The campaign also highlights Debenhams.com’s multi-brand offering including in-house brands Principles, Red Herring, Maine New England and Mantaray, plus the addition of brands from across the Boohoo Group portfolio.
The retailer has also already begun the rollout of its beauty division with customer favourites Urban Decay, Benefit, Peter Thomas Roth, Elizabeth Arden, and perfumes such as Marc Jacobs, Hugo Boss, Viktor & Rolf, Ralph Lauren, Montblanc and more.
The campaign will run for eight weeks across primetime shows such as Love Island, This Morning and Celebrity Gogglebox, as well as some on-demand streaming platforms.
“I’m really thrilled to see the first milestone in Debenhams.com’s journey within the Boohoo Group,” executive director Carol Kane said.
“We feel this first campaign sets the tone for Debenhams.com and how we see the vision for the brand developing.
“As we go into the summer season, I’m looking forward to seeing the in-house brands grow and find their place within the group, introducing a strong product offering supported with a confident brand DNA you can see coming through from Debenhams.com.”
Debenhams had closed down its remaining 28 stores across the UK in mid-May, marking the final nail in the coffin in its 243 years of trading as a bricks-and-mortar retailer.
The retailer had suffered slumping sales in recent years as shoppers moved away from traditional department store models.
However, the enforced closure of non-essential shops during the Covid-19 pandemic was the final straw for the retailer, and in April last year – just weeks after the first UK-wide lockdown began – it fell into administration.

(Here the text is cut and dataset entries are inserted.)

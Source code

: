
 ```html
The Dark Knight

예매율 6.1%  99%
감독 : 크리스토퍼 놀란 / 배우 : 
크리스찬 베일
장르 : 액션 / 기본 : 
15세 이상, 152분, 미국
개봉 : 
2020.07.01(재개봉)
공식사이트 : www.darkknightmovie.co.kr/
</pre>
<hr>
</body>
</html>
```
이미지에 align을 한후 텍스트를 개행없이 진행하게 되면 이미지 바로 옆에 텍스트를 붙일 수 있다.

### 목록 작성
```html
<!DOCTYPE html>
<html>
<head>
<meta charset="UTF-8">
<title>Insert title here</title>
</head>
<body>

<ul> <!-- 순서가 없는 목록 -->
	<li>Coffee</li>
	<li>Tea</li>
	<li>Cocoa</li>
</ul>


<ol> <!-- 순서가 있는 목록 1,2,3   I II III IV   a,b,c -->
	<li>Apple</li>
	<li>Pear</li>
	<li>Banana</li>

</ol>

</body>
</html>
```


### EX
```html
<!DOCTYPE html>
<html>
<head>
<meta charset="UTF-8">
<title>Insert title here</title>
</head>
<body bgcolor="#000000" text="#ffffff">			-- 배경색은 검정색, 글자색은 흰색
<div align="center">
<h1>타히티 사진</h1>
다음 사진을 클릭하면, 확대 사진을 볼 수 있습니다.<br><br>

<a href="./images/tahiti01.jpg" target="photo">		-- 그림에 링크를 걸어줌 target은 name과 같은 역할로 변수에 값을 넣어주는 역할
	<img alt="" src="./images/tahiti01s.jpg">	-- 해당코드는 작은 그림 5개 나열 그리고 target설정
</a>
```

Debenhams then went into liquidation in December after the administration process failed to secure any buyers to save the business.

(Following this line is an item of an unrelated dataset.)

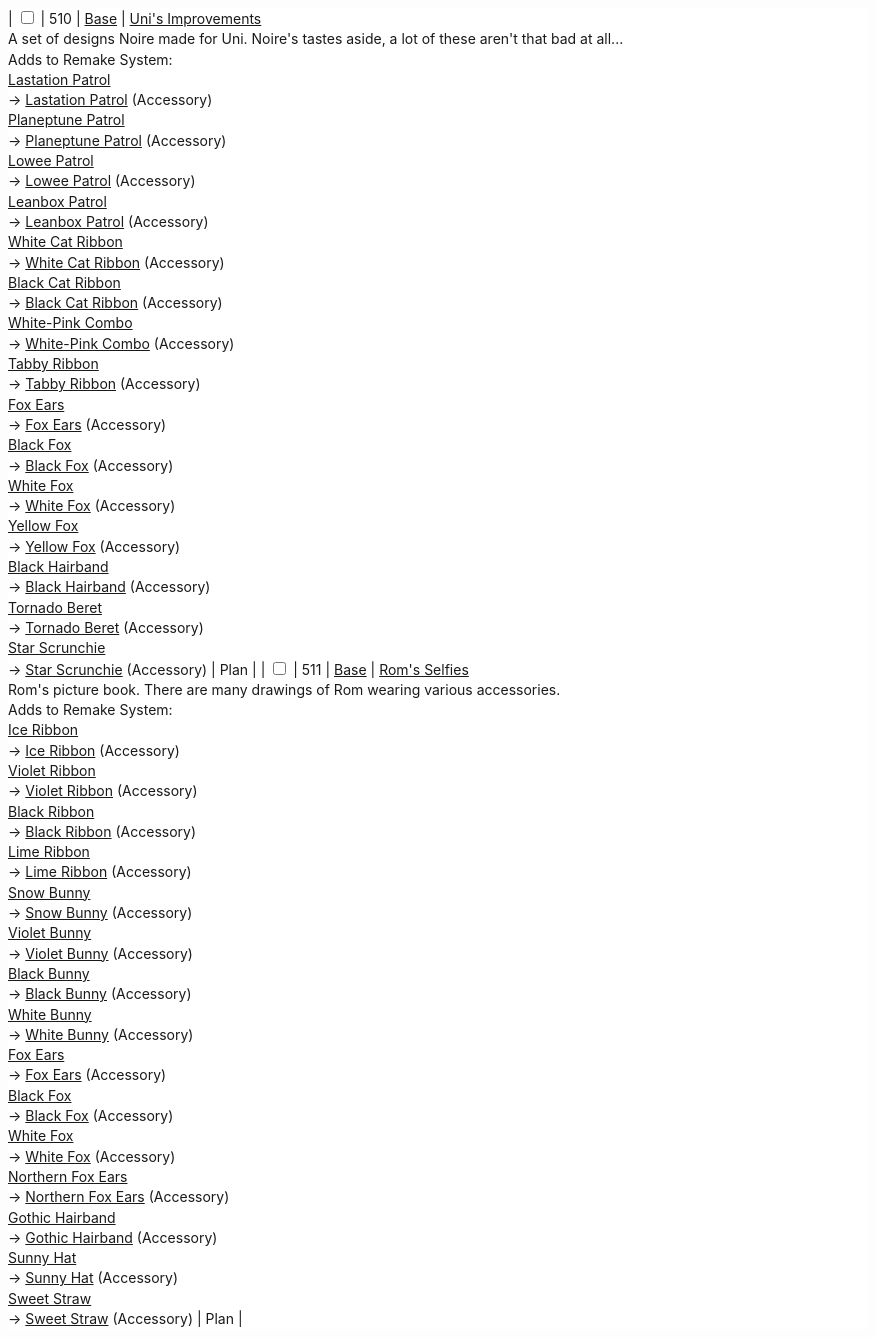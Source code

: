 | <input type="checkbox" id="rb2-item-0-510" class="trackbox" /> | 510 | [Base](/neptunia/rb2/dlc/0-base.html) | [Uni's Improvements](/neptunia/rb2/item/0-510-unis-improvements.html)<br />A set of designs Noire made for Uni. Noire's tastes aside, a lot of these aren't that bad at all...<br />Adds to Remake System:<br />[Lastation Patrol](/neptunia/rb2/remake/0-354-lastation-patrol.html)<br />→ [Lastation Patrol](/neptunia/rb2/item/0-2188-lastation-patrol.html) (Accessory)<br />[Planeptune Patrol](/neptunia/rb2/remake/0-355-planeptune-patrol.html)<br />→ [Planeptune Patrol](/neptunia/rb2/item/0-2189-planeptune-patrol.html) (Accessory)<br />[Lowee Patrol](/neptunia/rb2/remake/0-356-lowee-patrol.html)<br />→ [Lowee Patrol](/neptunia/rb2/item/0-2190-lowee-patrol.html) (Accessory)<br />[Leanbox Patrol](/neptunia/rb2/remake/0-357-leanbox-patrol.html)<br />→ [Leanbox Patrol](/neptunia/rb2/item/0-2191-leanbox-patrol.html) (Accessory)<br />[White Cat Ribbon](/neptunia/rb2/remake/0-358-white-cat-ribbon.html)<br />→ [White Cat Ribbon](/neptunia/rb2/item/0-2192-white-cat-ribbon.html) (Accessory)<br />[Black Cat Ribbon](/neptunia/rb2/remake/0-359-black-cat-ribbon.html)<br />→ [Black Cat Ribbon](/neptunia/rb2/item/0-2193-black-cat-ribbon.html) (Accessory)<br />[White-Pink Combo](/neptunia/rb2/remake/0-360-white-pink-combo.html)<br />→ [White-Pink Combo](/neptunia/rb2/item/0-2194-white-pink-combo.html) (Accessory)<br />[Tabby Ribbon](/neptunia/rb2/remake/0-361-tabby-ribbon.html)<br />→ [Tabby Ribbon](/neptunia/rb2/item/0-2195-tabby-ribbon.html) (Accessory)<br />[Fox Ears](/neptunia/rb2/remake/0-362-fox-ears.html)<br />→ [Fox Ears](/neptunia/rb2/item/0-2196-fox-ears.html) (Accessory)<br />[Black Fox](/neptunia/rb2/remake/0-363-black-fox.html)<br />→ [Black Fox](/neptunia/rb2/item/0-2197-black-fox.html) (Accessory)<br />[White Fox](/neptunia/rb2/remake/0-364-white-fox.html)<br />→ [White Fox](/neptunia/rb2/item/0-2198-white-fox.html) (Accessory)<br />[Yellow Fox](/neptunia/rb2/remake/0-365-yellow-fox.html)<br />→ [Yellow Fox](/neptunia/rb2/item/0-2199-yellow-fox.html) (Accessory)<br />[Black Hairband](/neptunia/rb2/remake/0-366-black-hairband.html)<br />→ [Black Hairband](/neptunia/rb2/item/0-2200-black-hairband.html) (Accessory)<br />[Tornado Beret](/neptunia/rb2/remake/0-367-tornado-beret.html)<br />→ [Tornado Beret](/neptunia/rb2/item/0-2201-tornado-beret.html) (Accessory)<br />[Star Scrunchie](/neptunia/rb2/remake/0-368-star-scrunchie.html)<br />→ [Star Scrunchie](/neptunia/rb2/item/0-2202-star-scrunchie.html) (Accessory) | Plan |
| <input type="checkbox" id="rb2-item-0-511" class="trackbox" /> | 511 | [Base](/neptunia/rb2/dlc/0-base.html) | [Rom's Selfies](/neptunia/rb2/item/0-511-roms-selfies.html)<br />Rom's picture book. There are many drawings of Rom wearing various accessories.<br />Adds to Remake System:<br />[Ice Ribbon](/neptunia/rb2/remake/0-369-ice-ribbon.html)<br />→ [Ice Ribbon](/neptunia/rb2/item/0-2237-ice-ribbon.html) (Accessory)<br />[Violet Ribbon](/neptunia/rb2/remake/0-370-violet-ribbon.html)<br />→ [Violet Ribbon](/neptunia/rb2/item/0-2238-violet-ribbon.html) (Accessory)<br />[Black Ribbon](/neptunia/rb2/remake/0-371-black-ribbon.html)<br />→ [Black Ribbon](/neptunia/rb2/item/0-2239-black-ribbon.html) (Accessory)<br />[Lime Ribbon](/neptunia/rb2/remake/0-372-lime-ribbon.html)<br />→ [Lime Ribbon](/neptunia/rb2/item/0-2240-lime-ribbon.html) (Accessory)<br />[Snow Bunny](/neptunia/rb2/remake/0-373-snow-bunny.html)<br />→ [Snow Bunny](/neptunia/rb2/item/0-2241-snow-bunny.html) (Accessory)<br />[Violet Bunny](/neptunia/rb2/remake/0-374-violet-bunny.html)<br />→ [Violet Bunny](/neptunia/rb2/item/0-2242-violet-bunny.html) (Accessory)<br />[Black Bunny](/neptunia/rb2/remake/0-375-black-bunny.html)<br />→ [Black Bunny](/neptunia/rb2/item/0-2243-black-bunny.html) (Accessory)<br />[White Bunny](/neptunia/rb2/remake/0-376-white-bunny.html)<br />→ [White Bunny](/neptunia/rb2/item/0-2244-white-bunny.html) (Accessory)<br />[Fox Ears](/neptunia/rb2/remake/0-377-fox-ears.html)<br />→ [Fox Ears](/neptunia/rb2/item/0-2245-fox-ears.html) (Accessory)<br />[Black Fox](/neptunia/rb2/remake/0-378-black-fox.html)<br />→ [Black Fox](/neptunia/rb2/item/0-2246-black-fox.html) (Accessory)<br />[White Fox](/neptunia/rb2/remake/0-379-white-fox.html)<br />→ [White Fox](/neptunia/rb2/item/0-2247-white-fox.html) (Accessory)<br />[Northern Fox Ears](/neptunia/rb2/remake/0-380-northern-fox-ears.html)<br />→ [Northern Fox Ears](/neptunia/rb2/item/0-2248-northern-fox-ears.html) (Accessory)<br />[Gothic Hairband](/neptunia/rb2/remake/0-381-gothic-hairband.html)<br />→ [Gothic Hairband](/neptunia/rb2/item/0-2249-gothic-hairband.html) (Accessory)<br />[Sunny Hat](/neptunia/rb2/remake/0-382-sunny-hat.html)<br />→ [Sunny Hat](/neptunia/rb2/item/0-2250-sunny-hat.html) (Accessory)<br />[Sweet Straw](/neptunia/rb2/remake/0-383-sweet-straw.html)<br />→ [Sweet Straw](/neptunia/rb2/item/0-2251-sweet-straw.html) (Accessory) | Plan |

About a month later in January, its brand, ecommerce operations and assets were purchased by Boohoo Group in a £55 million deal.
This deal did not include Debenham’s physical store estate.
As part of the liquidation process, administrators said it would run closing down sales across Debenhams’ remaining shops – which counted 118 in December – once they were allowed to reopen from mid-April onwards, depending on what the reopening dates were for each UK home country.
With all of Debenhams’ stores closing down permanently as part of the liquidation and wind-down process, up to 12,000 staff have lost their jobs.
When it fell into administration in April last year, it marked the second of its kind that Debenhams had launched within the space of 12 months.
The first administration in 2019 was followed up by CVA that saw it close down scores of stores immediately after the Christmas trading season that year and before the onset of the pandemic.
Before that first administration, Debenhams operated from around 160 stores across the UK.